Title

Holding responsible without ultimate responsibility: Towards a communitarian defense of compatibilism

Date of Award

2004

Degree Type

Dissertation

Degree Name

Doctor of Philosophy (PhD)

Department

Philosophy

Advisor(s)

Michael Stocker

Keywords

Responsibility, Communitarian, Compatibilism, Determinism, Moral responsibility

Subject Categories

Arts and Humanities | Philosophy

Abstract

My dissertation defends a non-standard compatibilist position that begins with the rarely asked question, "What does it take to have a claim to exemption against other members of the moral community?". Emphasizing this question allows me to acknowledge that "true" moral responsibility is incompatible with determinism, while denying that determinism therefore undermines the legitimacy of holding people morally responsible.

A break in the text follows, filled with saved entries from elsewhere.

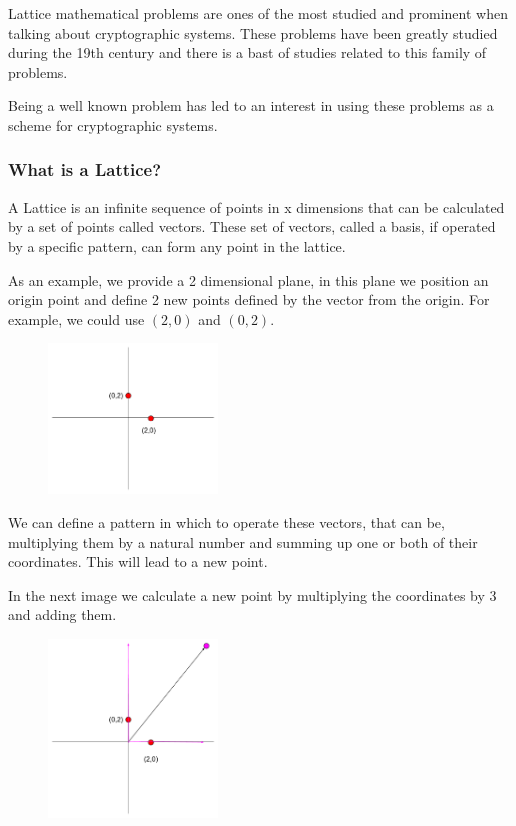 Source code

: Lattice mathematical problems are ones of the most studied and prominent when
talking about cryptographic systems. These problems have been greatly studied
during the 19th century and there is a bast of studies related to this family of
problems.

Being a well known problem has led to an interest in using these problems as a
scheme for cryptographic systems.

\subsubsection{ What is a Lattice?  }

A Lattice is an infinite sequence of points in x dimensions that can be
calculated by a set of points called vectors. These set of vectors, called a
basis, if operated by a specific pattern, can form any point in the lattice.\cite{matthew_dozer_introduction_2017}\cite{wickr_what_2020}

As an example, we provide a 2 dimensional plane, in this plane we position an
origin point and define 2 new points defined by the vector from the origin. For
example, we could use $(2,0)$ and $(0,2)$.

\begin{figure}[H]
    \centering
    \includegraphics[width=0.4\textwidth]{images/lattice0}
\end{figure}

We can define a pattern in which to operate these vectors, that can be,
multiplying them by a natural number and summing up one or both of their
coordinates. This will lead to a new point.

In the next image we calculate a new point by multiplying the coordinates by 3
and adding them.

\begin{figure}[H]
    \centering
    \includegraphics[width=0.4\textwidth]{images/lattice1}
\end{figure}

What motivates this position, in part, is the failure of leading compatibilist accounts to come to grips with the so-called problem of induced desires. The problem is that such desires seem to undermine responsibility, while the most straightforward explanation for this would undermine compatibilism. Pereboom develops this problem into a powerful case for the dependence of moral responsibility on ultimate responsibility . Since the latter notion is clearly incompatible with determinism, I conclude, so is genuine moral responsibility.

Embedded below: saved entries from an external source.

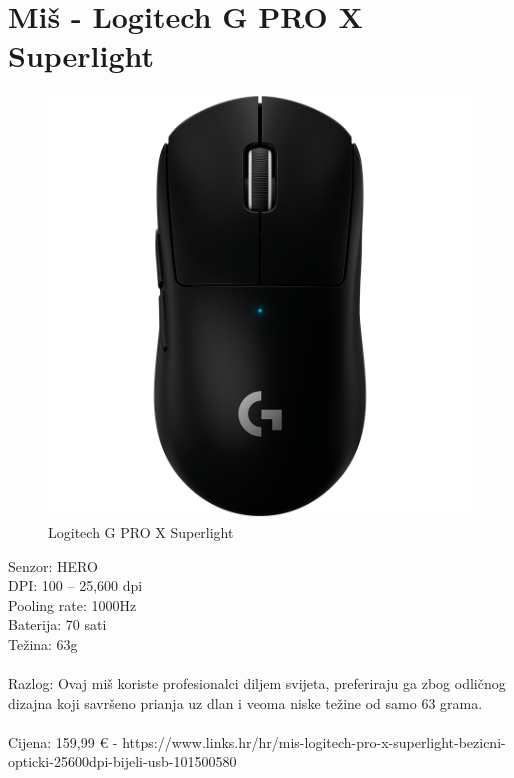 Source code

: \documentclass{report}
\begin{document}
\section{Miš - Logitech G PRO X Superlight}
\begin{figure}[H]
    \centering
    \includegraphics[scale=0.23]{miš.png}
    \caption{Logitech G PRO X Superlight}
    \label{fig:mis}
\end{figure}
Senzor: HERO\\DPI: 100 – 25,600 dpi\\Pooling rate: 1000Hz\\Baterija: 70 sati\\Težina: 63g\\\\Razlog: Ovaj miš koriste profesionalci diljem svijeta, preferiraju ga zbog odličnog dizajna koji savršeno prianja uz dlan i veoma niske težine od samo 63 grama.\\\\Cijena: 159,99 € - https://www.links.hr/hr/mis-logitech-pro-x-superlight-bezicni-opticki-25600dpi-bijeli-usb-101500580

\pagebreak
\end{document}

I argue that Pereboom's challenge, with slight modifications, is effective against the compatibilist accounts of Fischer and Ravizza, and R. Jay Wallace, respectively. These accounts are innovative in that they strategically withdraw the traditional compatibilist claim to free will, the better to defend a compatibilist conception of moral responsibility. I conclude that compatibilists must draw the line farther back still: not between free will and moral responsibility, but between (true) moral responsibility and legitimately holding responsible.

Wallace has already taken a step in this direction by making the question, "When is it appropriate to hold someone morally responsible?" prior to that of, "When is someone morally responsible?" But, I argue, successfully meeting Pereboom's challenge requires understanding this question in terms of when someone has a legitimate claim to exemption against others, and then arguing that this requires more than just not being (truly) responsible. In some cases, I suggest, the demand for exemption can compound the presumption of insufficient moral concern created by the initial breach, and that when this happens, the moral community is within its rights to reject the demand.